La más pequeña, de brazos, se ha dormido y el resto va cayendo en un sopor casi total. La leña se ha consumido, las brasas permanecen, ya sin fuerzas para arder. La claridad va llegando en preludio a la salida del sol. Hace rato que un gruñido lejano se oyó al otro lado del arroyo. Ahora los perros ladran despreocupados, nomás por el gusto de ladrar, porque es la función principal de todos los perros en la vida.
La mujer mayor pega la oreja, abre la puerta con precaución y el más escuálido de los guardianes llega y le roza con su rabo en los chamorros abundantes de carne. El peligro ha pasado, eso esperan todos en la casa. Poco a poco se van desperezando y la vida sigue, la vida comienza otro día.

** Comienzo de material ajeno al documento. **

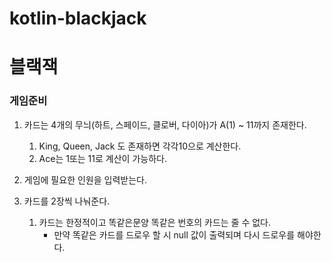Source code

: # kotlin-blackjack

# 블랙잭 

### 게임준비

1. 카드는 4개의 무늬(하트, 스페이드, 클로버, 다이아)가 A(1) ~ 11까지 존재한다. 
   1. King, Queen, Jack 도 존재하면 각각10으로 계산한다.
   2. Ace는 1또는 11로 계산이 가능하다.

2. 게임에 필요한 인원을 입력받는다.

3. 카드를 2장씩 나눠준다.
   1. 카드는 한정적이고 똑같은문양 똑같은 번호의 카드는 줄 수 없다.
      - 만약 똑같은 카드를 드로우 할 시 null 값이 출력되며 다시 드로우를 해야한다.

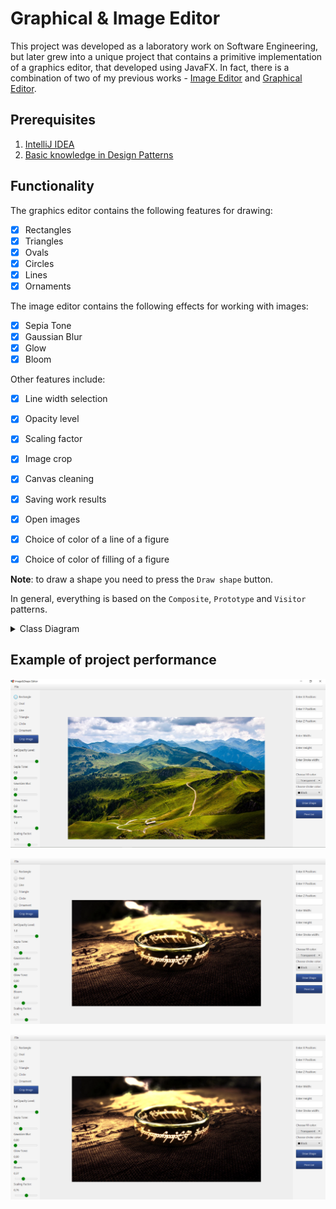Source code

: # Graphical & Image Editor

This project was developed as a laboratory work on Software Engineering, but later grew into a unique project that contains a primitive implementation of a graphics editor, that developed using JavaFX. In fact, there is a combination of two of my previous works - [Image Editor](https://github.com/JackShen1/imago) and [Graphical Editor](https://github.com/JackShen1/graphical-editor).

## Prerequisites

1. [IntelliJ IDEA](https://www.jetbrains.com/idea/download/#section=windows)
2. [Basic knowledge in Design Patterns](https://refactoring.guru/design-patterns)


## Functionality
The graphics editor contains the following features for drawing:

- [x] Rectangles
- [x] Triangles
- [x] Ovals
- [x] Circles
- [x] Lines
- [x] Ornaments

The image editor contains the following effects for working with images:

- [x] Sepia Tone
- [x] Gaussian Blur
- [x] Glow
- [x] Bloom

Other features include:

- [x] Line width selection
- [x] Opacity level
- [x] Scaling factor
- [x] Image crop
- [x] Canvas cleaning
- [x] Saving work results
- [x] Open images
- [x] Choice of color of a line of a figure
- [x] Choice of color of filling of a figure


**Note**: to draw a shape you need to press the `Draw shape` button.

In general, everything is based on the `Composite`, `Prototype` and `Visitor` patterns.

<details>
  <summary>Class Diagram</summary>
<p align="center">
    <img src="img/diagram.png" alt="Class Diagram">
</p>
</details>


## Example of project performance

<p align="center">
    <img src="img/result1.png" alt="Example 1">
</p>

<p align="center">
    <img src="img/result2.png" alt="Example 2">
</p>

<p align="center">
    <img src="img/result2.png" alt="Example 3">
</p>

Y nadie sospecha que por la noche el episodio ha de repetirse hasta volverse cosa común, tan cotidiana como la propia existencia.
Humberto Quezada Prado es profesor de educación primaria por la Escuela Normal Rural José Guadalupe Aguilera, licenciado en psicopedagogía por la Escuela Normal Superior José E. Medrano”, pasante de maestría en desarrollo educativo por el Centro Chihuahuense de Estudios de Posgrado. Ha publicado los libros Nueve leyendas de Chihuahua, en coautoría, Cuentos de nonoava, Nonoava, historia desde lejos: la fundación, Interpelación a mi maestro, Cuentos de Francisco Machiwi, Nonoava, profesión de fe musical y Los Villalobos son leyenda. Su obra aparece también en varias antologías.